How can we solve this?

We solve it by remembering that the callback variant looks like this:

function getItem(key, callback) {
	cache.get(key, function(err, res) {
		// early-return if the item is in the cache.
		if (res) return callback(null, res);
		// continue to get the item from the database
		database.get(key, function(err, res) {
			if (err) return callback(err);
			// cache.put calls back with the item
			cache.put(key, res, callback);
		})
	})
}

The promise version can do pretty much the same - just nest the rest of the chain inside the first callback.

function getItem(key) {
	return cache.get(key).then(function(res) {
		// early return if the item is in the cache
		if (res) return res;
		// continue the chain within the callback.
		return database.get(key)
			.then(cache.put);
	});
}

Or alternatively, if a cache miss results with an error:

function getItem(key) {
	return cache.get(key).catch(function(err) {
		return database.get(key).then(cache.put);
	});
}

That means that early returns are just as easy as with callbacks, and sometimes even easier (in case of errors)

What about streams?

Promises can work very well with streams. Imagine a limit stream that allows at most 3 promises resolving in parallel, backpressuring otherwise, processing items from leveldb:

originalSublevel.createReadStream().pipe(limit(3, function(data) {
	return convertor(data.value).then(function(converted) {
		return {key: data.key, value: converted};
	});
})).pipe(convertedSublevel.createWriteStream());

Or how about stream pipelines that are safe from errors without attaching error handlers to all of them?

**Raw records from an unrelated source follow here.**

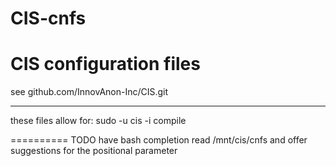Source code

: # CIS-cnfs
CIS configuration files
==========
see github.com/InnovAnon-Inc/CIS.git

----------
these files allow for:
sudo -u cis -i compile <program>

==========
TODO have bash completion read /mnt/cis/cnfs
and offer suggestions for the <program> positional parameter
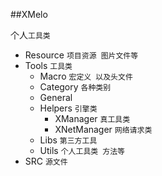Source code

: ##XMelo

个人`工具类`

- Resource `项目资源 图片文件等`
- Tools `工具类`
	- Macro `宏定义 以及头文件`
	- Category `各种类别`
	- General ` `
	- Helpers `引擎类`
		- XManager `真工具类`
		- XNetManager `网络请求类`
	- Libs `第三方工具`
	- Utils `个人工具类 方法等`
- SRC `源文件`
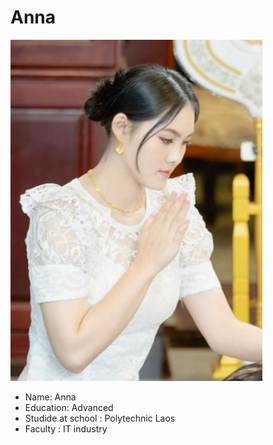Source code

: # Anna

![xxx](/Photos/Anna.png "แอนนาเองคร่าาาา")

+ Name: Anna
+ Education: Advanced
+ Studide at school : Polytechnic Laos
+ Faculty : IT industry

pipeline(original, limiter, converted).then(function(done) {

}, function(streamError) {

})

Looks awesome. I definitely want to explore that.

The future?

In ES7, promises will become monadic (by getting flatMap and unit). Also, we're going to get generic syntax sugar for monads. Then, it trully wont matter what style you use - stream, promise or thunk - as long as it also implements the monad functions. That is, except for callback-passing style - it wont be able to join the party because it doesn't produce values.

I'm just kidding, of course. I don't know if thats going to happen. Either way, promises are useful and practical and will remain useful and practical in the future.